What is needed:
Should an entry contain an image, leave the image out and repeat the entry's text exactly.

[[ Extracted information, beginning ]]

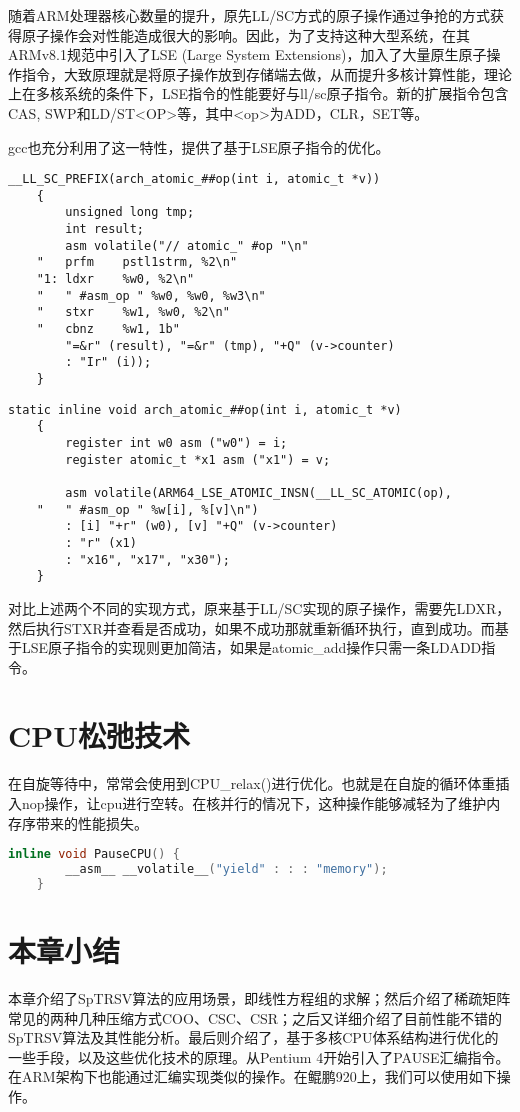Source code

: 随着ARM处理器核心数量的提升，原先LL/SC方式的原子操作通过争抢的方式获得原子操作会对性能造成很大的影响。因此，为了支持这种大型系统，在其ARMv8.1规范中引入了LSE (Large System Extensions)，加入了大量原生原子操作指令\cite{ArmArchitectureReference}，大致原理就是将原子操作放到存储端去做，从而提升多核计算性能，理论上在多核系统的条件下，LSE指令的性能要好与ll/sc原子指令。新的扩展指令包含CAS, SWP和LD/ST<OP>等，其中<op>为ADD，CLR，SET等。

gcc也充分利用了这一特性，提供了基于LSE原子指令的优化。

\begin{lstlisting}[caption={基于LL/SC的原子指令}]
    __LL_SC_PREFIX(arch_atomic_##op(int i, atomic_t *v))			
    {									
        unsigned long tmp;						
        int result;                               
        asm volatile("// atomic_" #op "\n"				
    "	prfm	pstl1strm, %2\n"    
    "1:	ldxr	%w0, %2\n"    
    "	" #asm_op "	%w0, %w0, %w3\n"     				
    "	stxr	%w1, %w0, %2\n"     
    "	cbnz	%w1, 1b"	   
        "=&r" (result), "=&r" (tmp), "+Q" (v->counter)	
        : "Ir" (i));
    }
\end{lstlisting}

\begin{lstlisting}[caption={基于LSE的原子指令}]
    static inline void arch_atomic_##op(int i, atomic_t *v)			
    {									
        register int w0 asm ("w0") = i;					
        register atomic_t *x1 asm ("x1") = v;				
                                        
        asm volatile(ARM64_LSE_ATOMIC_INSN(__LL_SC_ATOMIC(op),		
    "	" #asm_op "	%w[i], %[v]\n")					
        : [i] "+r" (w0), [v] "+Q" (v->counter) 				
        : "r" (x1)   					
        : "x16", "x17", "x30");  					
    }
\end{lstlisting}

对比上述两个不同的实现方式，原来基于LL/SC实现的原子操作，需要先LDXR，然后执行STXR并查看是否成功，如果不成功那就重新循环执行，直到成功。而基于LSE原子指令的实现则更加简洁，如果是atomic\_add操作只需一条LDADD指令。

\section{CPU松弛技术}

在自旋等待中，常常会使用到CPU\_relax()进行优化。也就是在自旋的循环体重插入nop操作，让cpu进行空转。在核并行的情况下，这种操作能够减轻为了维护内存序带来的性能损失。

\begin{lstlisting}[language=c++]
    inline void PauseCPU() { 
        __asm__ __volatile__("yield" : : : "memory"); 
    }
\end{lstlisting}

\section{本章小结}

本章介绍了SpTRSV算法的应用场景，即线性方程组的求解；然后介绍了稀疏矩阵常见的两种几种压缩方式COO、CSC、CSR；之后又详细介绍了目前性能不错的SpTRSV算法及其性能分析。最后则介绍了，基于多核CPU体系结构进行优化的一些手段，以及这些优化技术的原理。从Pentium 4开始引入了PAUSE汇编指令。在ARM架构下也能通过汇编实现类似的操作。在鲲鹏920上，我们可以使用如下操作。





\endinput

[[ Extracted information, end ]]

Answer to this task:
Source code

: 随着ARM处理器核心数量的提升，原先LL/SC方式的原子操作通过争抢的方式获得原子操作会对性能造成很大的影响。因此，为了支持这种大型系统，在其ARMv8.1规范中引入了LSE (Large System Extensions)，加入了大量原生原子操作指令\cite{ArmArchitectureReference}，大致原理就是将原子操作放到存储端去做，从而提升多核计算性能，理论上在多核系统的条件下，LSE指令的性能要好与ll/sc原子指令。新的扩展指令包含CAS, SWP和LD/ST<OP>等，其中<op>为ADD，CLR，SET等。

gcc也充分利用了这一特性，提供了基于LSE原子指令的优化。

\begin{lstlisting}[caption={基于LL/SC的原子指令}]
    __LL_SC_PREFIX(arch_atomic_##op(int i, atomic_t *v))			
    {									
        unsigned long tmp;						
        int result;                               
        asm volatile("// atomic_" #op "\n"				
    "	prfm	pstl1strm, %2\n"    
    "1:	ldxr	%w0, %2\n"    
    "	" #asm_op "	%w0, %w0, %w3\n"     				
    "	stxr	%w1, %w0, %2\n"     
    "	cbnz	%w1, 1b"	   
        "=&r" (result), "=&r" (tmp), "+Q" (v->counter)	
        : "Ir" (i));
    }
\end{lstlisting}

\begin{lstlisting}[caption={基于LSE的原子指令}]
    static inline void arch_atomic_##op(int i, atomic_t *v)			
    {									
        register int w0 asm ("w0") = i;					
        register atomic_t *x1 asm ("x1") = v;				
                                        
        asm volatile(ARM64_LSE_ATOMIC_INSN(__LL_SC_ATOMIC(op),		
    "	" #asm_op "	%w[i], %[v]\n")					
        : [i] "+r" (w0), [v] "+Q" (v->counter) 				
        : "r" (x1)   					
        : "x16", "x17", "x30");  					
    }
\end{lstlisting}

对比上述两个不同的实现方式，原来基于LL/SC实现的原子操作，需要先LDXR，然后执行STXR并查看是否成功，如果不成功那就重新循环执行，直到成功。而基于LSE原子指令的实现则更加简洁，如果是atomic\_add操作只需一条LDADD指令。

\section{CPU松弛技术}

在自旋等待中，常常会使用到CPU\_relax()进行优化。也就是在自旋的循环体重插入nop操作，让cpu进行空转。在核并行的情况下，这种操作能够减轻为了维护内存序带来的性能损失。

\begin{lstlisting}[language=c++]
    inline void PauseCPU() { 
        __asm__ __volatile__("yield" : : : "memory"); 
    }
\end{lstlisting}

\section{本章小结}

本章介绍了SpTRSV算法的应用场景，即线性方程组的求解；然后介绍了稀疏矩阵常见的两种几种压缩方式COO、CSC、CSR；之后又详细介绍了目前性能不错的SpTRSV算法及其性能分析。最后则介绍了，基于多核CPU体系结构进行优化的一些手段，以及这些优化技术的原理。从Pentium 4开始引入了PAUSE汇编指令。在ARM架构下也能通过汇编实现类似的操作。在鲲鹏920上，我们可以使用如下操作。





\endinput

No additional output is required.